§ DATASET:

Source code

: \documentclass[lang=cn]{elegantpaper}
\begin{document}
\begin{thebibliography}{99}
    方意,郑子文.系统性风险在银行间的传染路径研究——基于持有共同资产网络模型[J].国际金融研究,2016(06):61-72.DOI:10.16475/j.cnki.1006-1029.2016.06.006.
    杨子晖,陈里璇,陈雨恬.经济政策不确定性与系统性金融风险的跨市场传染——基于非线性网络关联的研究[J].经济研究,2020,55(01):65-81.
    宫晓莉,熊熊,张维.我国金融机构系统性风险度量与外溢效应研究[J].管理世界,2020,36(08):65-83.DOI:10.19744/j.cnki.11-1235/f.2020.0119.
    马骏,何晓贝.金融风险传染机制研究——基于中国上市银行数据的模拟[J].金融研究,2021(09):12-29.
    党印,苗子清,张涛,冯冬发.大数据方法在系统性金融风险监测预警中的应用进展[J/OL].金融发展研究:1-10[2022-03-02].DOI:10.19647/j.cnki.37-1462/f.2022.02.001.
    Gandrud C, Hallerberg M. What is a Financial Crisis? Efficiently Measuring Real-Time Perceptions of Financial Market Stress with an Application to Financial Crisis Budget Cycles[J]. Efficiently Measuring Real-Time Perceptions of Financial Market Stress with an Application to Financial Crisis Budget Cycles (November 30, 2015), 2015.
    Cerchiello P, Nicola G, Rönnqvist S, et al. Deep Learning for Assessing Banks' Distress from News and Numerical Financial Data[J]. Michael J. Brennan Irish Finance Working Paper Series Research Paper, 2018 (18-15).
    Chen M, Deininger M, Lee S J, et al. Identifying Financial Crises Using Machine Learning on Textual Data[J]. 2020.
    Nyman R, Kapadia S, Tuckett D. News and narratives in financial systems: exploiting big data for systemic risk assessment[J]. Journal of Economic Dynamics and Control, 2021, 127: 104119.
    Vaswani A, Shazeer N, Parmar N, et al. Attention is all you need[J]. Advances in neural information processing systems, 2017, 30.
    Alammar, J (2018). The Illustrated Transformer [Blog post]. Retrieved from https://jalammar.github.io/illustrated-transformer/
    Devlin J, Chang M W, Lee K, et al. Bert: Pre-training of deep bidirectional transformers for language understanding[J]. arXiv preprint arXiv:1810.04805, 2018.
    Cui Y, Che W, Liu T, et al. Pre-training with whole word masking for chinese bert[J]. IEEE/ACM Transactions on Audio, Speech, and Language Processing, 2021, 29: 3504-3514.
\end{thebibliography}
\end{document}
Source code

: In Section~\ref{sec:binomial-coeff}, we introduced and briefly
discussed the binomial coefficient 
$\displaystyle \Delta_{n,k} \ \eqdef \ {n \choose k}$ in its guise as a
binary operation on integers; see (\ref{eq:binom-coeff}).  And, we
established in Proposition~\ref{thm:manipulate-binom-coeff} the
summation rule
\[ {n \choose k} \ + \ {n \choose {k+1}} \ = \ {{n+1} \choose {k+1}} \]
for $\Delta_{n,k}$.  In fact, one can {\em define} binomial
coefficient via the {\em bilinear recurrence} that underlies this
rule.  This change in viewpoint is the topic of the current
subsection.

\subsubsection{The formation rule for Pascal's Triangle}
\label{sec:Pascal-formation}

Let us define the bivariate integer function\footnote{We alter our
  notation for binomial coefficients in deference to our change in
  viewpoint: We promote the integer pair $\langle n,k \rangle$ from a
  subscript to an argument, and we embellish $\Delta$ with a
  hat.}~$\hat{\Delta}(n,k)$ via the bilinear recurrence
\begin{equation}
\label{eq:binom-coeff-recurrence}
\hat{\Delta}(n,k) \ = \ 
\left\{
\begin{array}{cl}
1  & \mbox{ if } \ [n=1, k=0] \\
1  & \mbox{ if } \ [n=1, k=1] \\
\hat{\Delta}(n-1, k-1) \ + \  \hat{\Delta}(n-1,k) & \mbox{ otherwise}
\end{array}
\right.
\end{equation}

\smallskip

§ ACTION ITEM:
Copy out each entry precisely. Leave nothing out.

§ WRITTEN SOLUTION:
Source code

: \documentclass[lang=cn]{elegantpaper}
\begin{document}
\begin{thebibliography}{99}
    方意,郑子文.系统性风险在银行间的传染路径研究——基于持有共同资产网络模型[J].国际金融研究,2016(06):61-72.DOI:10.16475/j.cnki.1006-1029.2016.06.006.
    杨子晖,陈里璇,陈雨恬.经济政策不确定性与系统性金融风险的跨市场传染——基于非线性网络关联的研究[J].经济研究,2020,55(01):65-81.
    宫晓莉,熊熊,张维.我国金融机构系统性风险度量与外溢效应研究[J].管理世界,2020,36(08):65-83.DOI:10.19744/j.cnki.11-1235/f.2020.0119.
    马骏,何晓贝.金融风险传染机制研究——基于中国上市银行数据的模拟[J].金融研究,2021(09):12-29.
    党印,苗子清,张涛,冯冬发.大数据方法在系统性金融风险监测预警中的应用进展[J/OL].金融发展研究:1-10[2022-03-02].DOI:10.19647/j.cnki.37-1462/f.2022.02.001.
    Gandrud C, Hallerberg M. What is a Financial Crisis? Efficiently Measuring Real-Time Perceptions of Financial Market Stress with an Application to Financial Crisis Budget Cycles[J]. Efficiently Measuring Real-Time Perceptions of Financial Market Stress with an Application to Financial Crisis Budget Cycles (November 30, 2015), 2015.
    Cerchiello P, Nicola G, Rönnqvist S, et al. Deep Learning for Assessing Banks' Distress from News and Numerical Financial Data[J]. Michael J. Brennan Irish Finance Working Paper Series Research Paper, 2018 (18-15).
    Chen M, Deininger M, Lee S J, et al. Identifying Financial Crises Using Machine Learning on Textual Data[J]. 2020.
    Nyman R, Kapadia S, Tuckett D. News and narratives in financial systems: exploiting big data for systemic risk assessment[J]. Journal of Economic Dynamics and Control, 2021, 127: 104119.
    Vaswani A, Shazeer N, Parmar N, et al. Attention is all you need[J]. Advances in neural information processing systems, 2017, 30.
    Alammar, J (2018). The Illustrated Transformer [Blog post]. Retrieved from https://jalammar.github.io/illustrated-transformer/
    Devlin J, Chang M W, Lee K, et al. Bert: Pre-training of deep bidirectional transformers for language understanding[J]. arXiv preprint arXiv:1810.04805, 2018.
    Cui Y, Che W, Liu T, et al. Pre-training with whole word masking for chinese bert[J]. IEEE/ACM Transactions on Audio, Speech, and Language Processing, 2021, 29: 3504-3514.
\end{thebibliography}
\end{document}
Source code

: In Section~\ref{sec:binomial-coeff}, we introduced and briefly
discussed the binomial coefficient 
$\displaystyle \Delta_{n,k} \ \eqdef \ {n \choose k}$ in its guise as a
binary operation on integers; see (\ref{eq:binom-coeff}).  And, we
established in Proposition~\ref{thm:manipulate-binom-coeff} the
summation rule
\[ {n \choose k} \ + \ {n \choose {k+1}} \ = \ {{n+1} \choose {k+1}} \]
for $\Delta_{n,k}$.  In fact, one can {\em define} binomial
coefficient via the {\em bilinear recurrence} that underlies this
rule.  This change in viewpoint is the topic of the current
subsection.

\subsubsection{The formation rule for Pascal's Triangle}
\label{sec:Pascal-formation}

Let us define the bivariate integer function\footnote{We alter our
  notation for binomial coefficients in deference to our change in
  viewpoint: We promote the integer pair $\langle n,k \rangle$ from a
  subscript to an argument, and we embellish $\Delta$ with a
  hat.}~$\hat{\Delta}(n,k)$ via the bilinear recurrence
\begin{equation}
\label{eq:binom-coeff-recurrence}
\hat{\Delta}(n,k) \ = \ 
\left\{
\begin{array}{cl}
1  & \mbox{ if } \ [n=1, k=0] \\
1  & \mbox{ if } \ [n=1, k=1] \\
\hat{\Delta}(n-1, k-1) \ + \  \hat{\Delta}(n-1,k) & \mbox{ otherwise}
\end{array}
\right.
\end{equation}

\smallskip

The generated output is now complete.